No Southern Cross homes to close until at least October

Southern Cross sign
Image caption Southern Cross has been in talks with its landlords and the Department of Health

Southern Cross has reached a deal with its landlords under which no care homes will be closed in a transition period that will last until at least October.

The landlords also told the BBC that they were prepared to make "significant financial concessions".

They said that it was likely the Darlington-based firm would survive under a different name with the number of homes falling from 751 to about 500.

They have been in talks with Southern Cross, which is unable to pay its rent.

The landlords' committee represents the 80 landlords who own the company's 751 care homes.

"Our overriding concern at this time remains minimising disruption and concern for residents and their families," the committee said in a statement.

Debt write-offs

There will be a crucial meeting between landlords, the government and Southern Cross on Wednesday.
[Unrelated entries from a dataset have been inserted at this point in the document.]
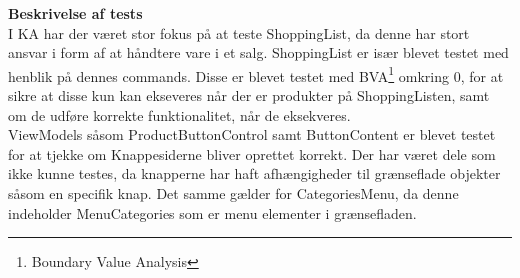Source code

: \textbf{Beskrivelse af tests}\\
I \gls{KA} har der været stor fokus på at teste ShoppingList, da denne har stort ansvar i form af at håndtere vare i et salg. ShoppingList er især blevet testet med henblik på dennes commands. Disse er blevet testet med BVA\footnote{Boundary Value Analysis} omkring 0, for at sikre at disse kun kan ekseveres når der er produkter på ShoppingListen, samt om de udføre korrekte funktionalitet, når de eksekveres.\\
ViewModels såsom ProductButtonControl samt ButtonContent er blevet testet for at tjekke om Knappesiderne bliver oprettet korrekt. Der har været dele som ikke kunne testes, da knapperne har haft afhængigheder til grænseflade objekter såsom en specifik knap. Det samme gælder for CategoriesMenu, da denne indeholder MenuCategories som er menu elementer i grænsefladen.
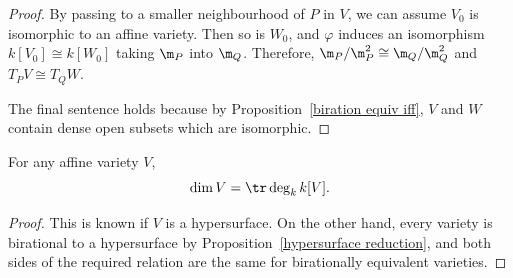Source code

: \begin{proof}
By passing to a smaller neighbourhood of $P$ in $V$, we can assume $V_0$ is isomorphic to an affine variety. Then so is $W_0$, and $\varphi$ induces an isomorphism $k[V_0]\cong k[W_0]$ taking $\m_P$ into $\m_Q$. Therefore, $\m_P/\m_P^2\cong\m_Q/\m_Q^2$ and $T_PV\cong T_QW$.\par
The final sentence holds because by Proposition~\ref{biration equiv iff}, $V$ and $W$ contain dense open subsets which are isomorphic.
\end{proof}
\begin{theorem}
For any affine variety $V$,
\[\dim V=\tr\deg_kk[V].\]
\end{theorem}
\begin{proof}
This is known if $V$ is a hypersurface. On the other hand, every variety is birational to a hypersurface by Proposition~\ref{hypersurface reduction}, and both sides of the required relation are the same for birationally equivalent varieties.
\end{proof}
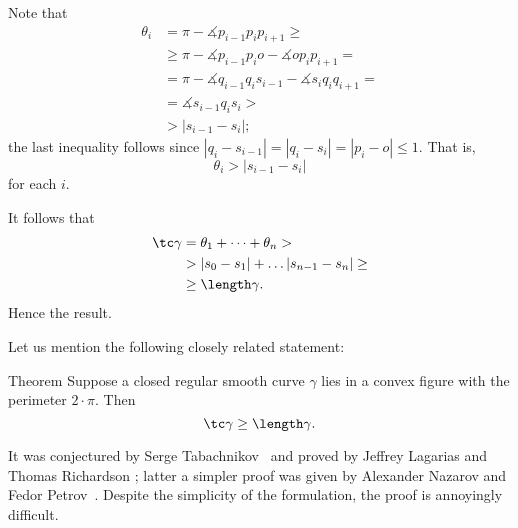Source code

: Note that 
\begin{align*}
\theta_i&=\pi-\measuredangle p_{i-1}p_ip_{i+1}\ge
\\
&\ge\pi-\measuredangle p_{i-1}p_io-\measuredangle op_ip_{i+1}=
\\
&=\pi-\measuredangle q_{i-1}q_is_{i-1}-\measuredangle s_iq_iq_{i+1}=
\\
&=\measuredangle s_{i-1}q_is_i>
\\
&>|s_{i-1}-s_i|;
\end{align*}
the last inequality follows since $|q_i-s_{i-1}|=|q_i-s_i|=|p_i-o|\le 1$.
That is, 
\[\theta_i>|s_{i-1}-s_i|\]
for each $i$.

It follows that
\begin{align*}
\tc \gamma
&=\theta_1+\dots+\theta_n>
\\
&> |s_{0}-s_1|+\dots |s_{n-1}-s_n|\ge 
\\
&\ge\length \gamma.
\end{align*}
Hence the result.
\qeds


Let us mention the following closely related statement:

\begin{thm}{Theorem}
Suppose a closed regular smooth curve $\gamma$ lies in a convex figure with the perimeter $2\cdot \pi$.
Then 
\[\tc\gamma\ge \length\gamma.\]

\end{thm}

It was  conjectured by Serge Tabachnikov~\cite{tabachnikov} and proved by Jeffrey Lagarias and Thomas Richardson \cite{lagarias-richardso}; latter a simpler proof was given by Alexander Nazarov and Fedor Petrov~\cite{nazarov-petrov}.
Despite the simplicity of the formulation, the proof is annoyingly difficult.
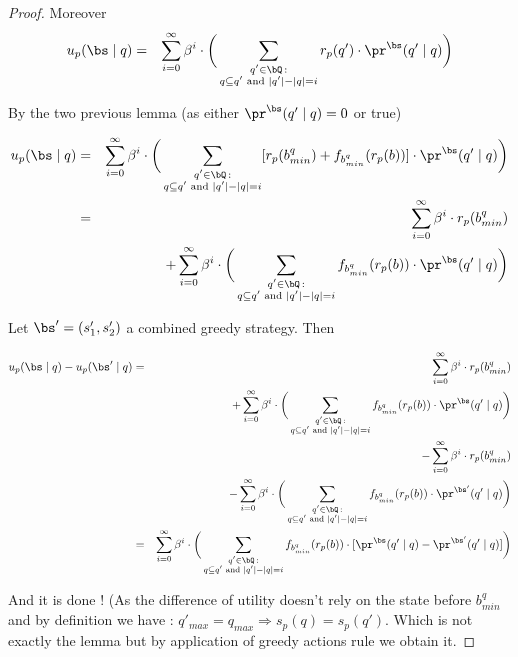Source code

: \begin{proof}
Moreover
\begin{eqnarray*}
	u_p(\bs \mid q) & = & \sum_{i=0}^{\infty}\beta^{i} \cdot  \bigg(\sum_{\substack{q' \in \bQ \,: \\ q \subseteq q' \text{ {\rm and} } |q'| - |q| = i}} r_p(q') \cdot 
	\pr^{\bs}(q' \mid q)\bigg)
\end{eqnarray*}

By the two previous lemma (as either $\pr^{\bs}(q' \mid q) = 0$ or true) 

\begin{eqnarray*}
	u_p(\bs \mid q) & = & \sum_{i=0}^{\infty}\beta^{i} \cdot  \bigg(\sum_{\substack{q' \in \bQ \,: \\ q \subseteq q' \text{ {\rm and} } |q'| - |q| = i}} [r_p(b^q_{min}) + f_{b^q_{min}}(r_p(b))] \cdot 
	\pr^{\bs}(q' \mid q)\bigg) \\ 
	& = & \sum_{i=0}^{\infty}\beta^{i} \cdot  r_p(b^q_{min})  \\ 
	&&+ \sum_{i=0}^{\infty}\beta^{i} \cdot  \bigg(\sum_{\substack{q' \in \bQ \,: \\ q \subseteq q' \text{ {\rm and} } |q'| - |q| = i}}  f_{b^q_{min}}(r_p(b)) \cdot 
	\pr^{\bs}(q' \mid q)\bigg) \\ 
\end{eqnarray*}

Let $\bs' = (s_1',s_2')$ a combined greedy strategy. 
Then 

\begin{eqnarray*}
	u_p(\bs \mid q) - u_p(\bs' \mid q)& = & \sum_{i=0}^{\infty}\beta^{i} \cdot  r_p(b^q_{min})  \\ 
	&&+ \sum_{i=0}^{\infty}\beta^{i} \cdot  \bigg(\sum_{\substack{q' \in \bQ \,: \\ q \subseteq q' \text{ {\rm and} } |q'| - |q| = i}}  f_{b^q_{min}}(r_p(b)) \cdot 
	\pr^{\bs}(q' \mid q)\bigg) \\ 
	&& -  \sum_{i=0}^{\infty}\beta^{i} \cdot  r_p(b^q_{min})  \\ 
	&& - \sum_{i=0}^{\infty}\beta^{i} \cdot  \bigg(\sum_{\substack{q' \in \bQ \,: \\ q \subseteq q' \text{ {\rm and} } |q'| - |q| = i}}  f_{b^q_{min}}(r_p(b)) \cdot 
	\pr^{\bs'}(q' \mid q)\bigg) \\ 	
	& = & \sum_{i=0}^{\infty}\beta^{i} \cdot  \bigg(\sum_{\substack{q' \in \bQ \,: \\ q \subseteq q' \text{ {\rm and} } |q'| - |q| = i}} f_{b^q_{min}}(r_p(b)) \cdot 
	[\pr^{\bs}(q' \mid q)-\pr^{\bs'}(q' \mid q)]\bigg) \\
\end{eqnarray*}

And it is done ! (As the difference of utility doesn't rely on the state before $b^q_{min}$ and by definition we have : 
$q'_{max} = q_{max} \Rightarrow s_p(q) = s_p(q')$. Which is not exactly the lemma but by application of greedy actions rule we obtain it.

\end{proof}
It is expected to discuss proposals from the landlords under which they will accept long-term reductions in rent as long as the government and banks write off some of the money they are owed by Southern Cross.

The proposals may also allow for landlords to take back their properties and find other operators for them.

Southern Cross is the UK's largest care home operator, employing 44,000 staff caring for 31,000 residents.

Earlier, the chairman of Southern Cross reassured residents that they would continue to receive care and defended the business model which many argue has pushed the company towards collapse.

Christopher Fisher told the BBC care "will be sustained" across its homes, by Southern Cross or another operator.

He added that the company would be in a worse position if it had borrowed money to buy homes, rather than renting them.